As adoptive parents, can we ever reach a point where we permanently prove our worth to birth parents? If we are perfect enough, can we show them that they made a good choice in placing their child with us and somehow make up for the grief they incurred? Will the birth parents regret their decision if we are not flawless?

These are the questions that haunt me.

A couple of weeks ago we were supposed to get together with Little-Flower’s birth mom and grandma. As you would have it, Turkey-Man ended up getting sick and we had to reschedule. Let me tell you a secret.. I breathed a sigh of relief. It wasn’t that I didn’t want to see her birth family. I have grown to love them as an extension of my own family. No, rather, it was because I would have more time to clean my house.

I absolutely know how ridiculous that sounds, but deep down I am haunted by this sense that maybe if I just make things a little more perfect then I am worthy to have the daughter I love. I know that a placing a child for adoption brings pain. I have a hard time reconciling that one of my greatest joys in life came at the expense of another’s grief. Maybe, just maybe, if I do enough I can be worthy of the grief that has transpired.

After realizing how absurd I was being, I got online. I have a Facebook group that I am a part of that is specifically for open adoption. I posted on there my need to continue to prove to the birth families that they made a good decisions when they placed their child with us. Maybe if I can make them feel like they made a positive choices, I can make up for the grief they feel. I wasn’t sure if this was a common sentiment or if my perfectionistic nature was spinning out of control.

The comments rolled in one by one. “I feel that way, too.” “I feel that way, too.” “I feel that way, too.”… Each comment expressed a similar response. Apparently, I am not alone. Apparently, this is a common chasing that we adoptive parents do.

So, my chase ensues. Mama-D and Grandma-S are coming this weekend. I am trying not to go into a tailspin. Right now between weather and things going on, my weeds are a little out of control. I am not sure when/if I will address that before they get here.

Weeds.
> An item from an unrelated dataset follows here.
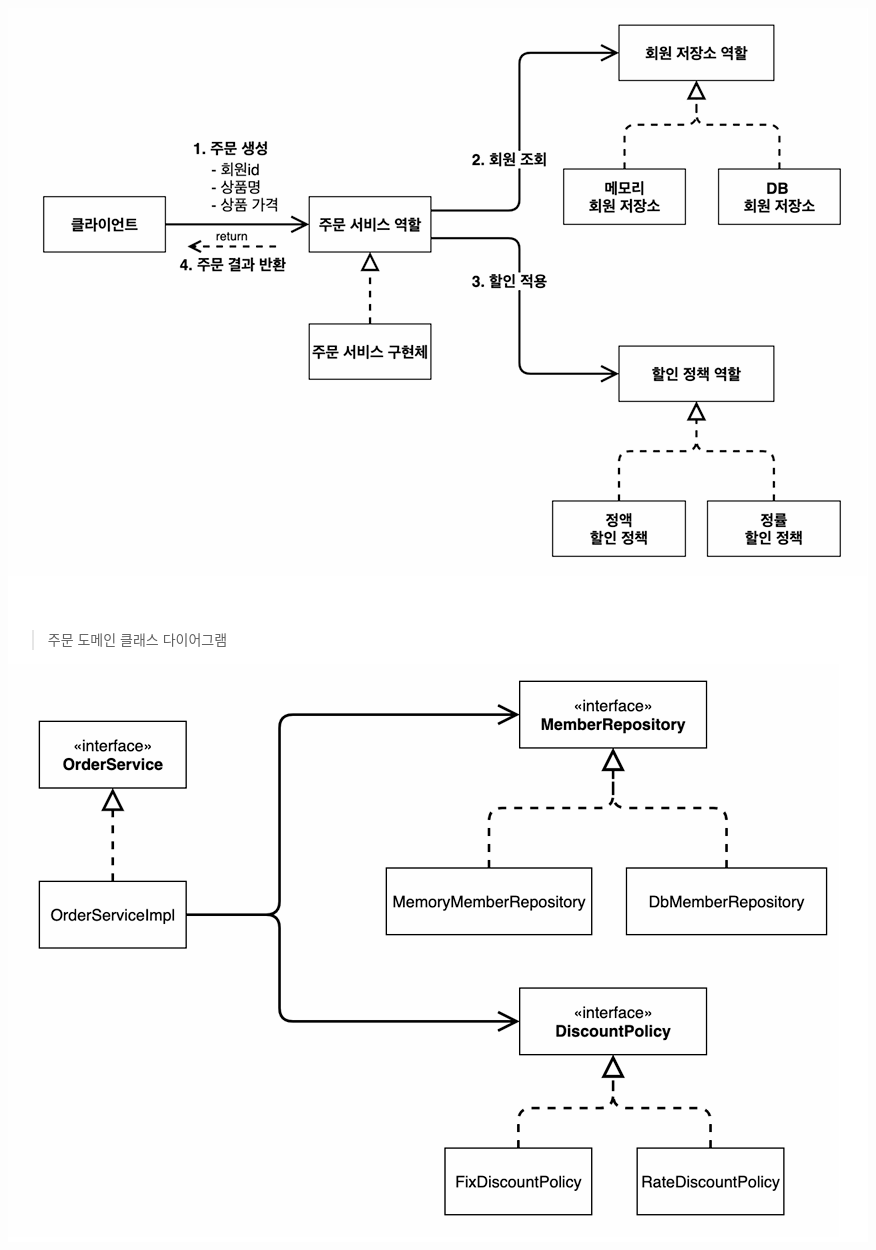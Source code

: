   ![](/assets/images/2025/2025-02-06-03-17-33.png)

<br>

> 주문 도메인 클래스 다이어그램

![](/assets/images/2025/2025-02-06-03-18-58.png)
Yes, weeds make me worry Mama-D will regret placing Little-Flower with us.

It’s also been a bit since I last cleaned the windows and blinds. The walls might need scrubbed down before they come as well. Maybe, just maybe if our house sparkles, it will be enough.

Then there will be the test of when they actually arrive. Will Little-Flower engage enough? Have I taught her enough? Right now we are working on reading. She can count to 40. Is that okay? Or, will they worry that we are pushing her too hard? What is the right answer in all of this? What if I do the wrong thing and they think they should have never placed Little-Flower with us?

The pressure is very real and immense. All of it is self-inflicted. Neither birth families seem to have any of these expectations that I am compelled to self-impose.

I don’t know if there is ever a right answer. A birth parent’s most likely going to go through an ebb and flow of feelings regarding placing their child. Maybe some of it will have something to do with something the adoptive parents did. Maybe not.

The reality is there is never a point in which we are worthy enough for the human life that we have received. I absolutely believe that my children are a gift from God. He has shown me grace in allowing me to mother them. No matter what I do, I will fall short of deserving them.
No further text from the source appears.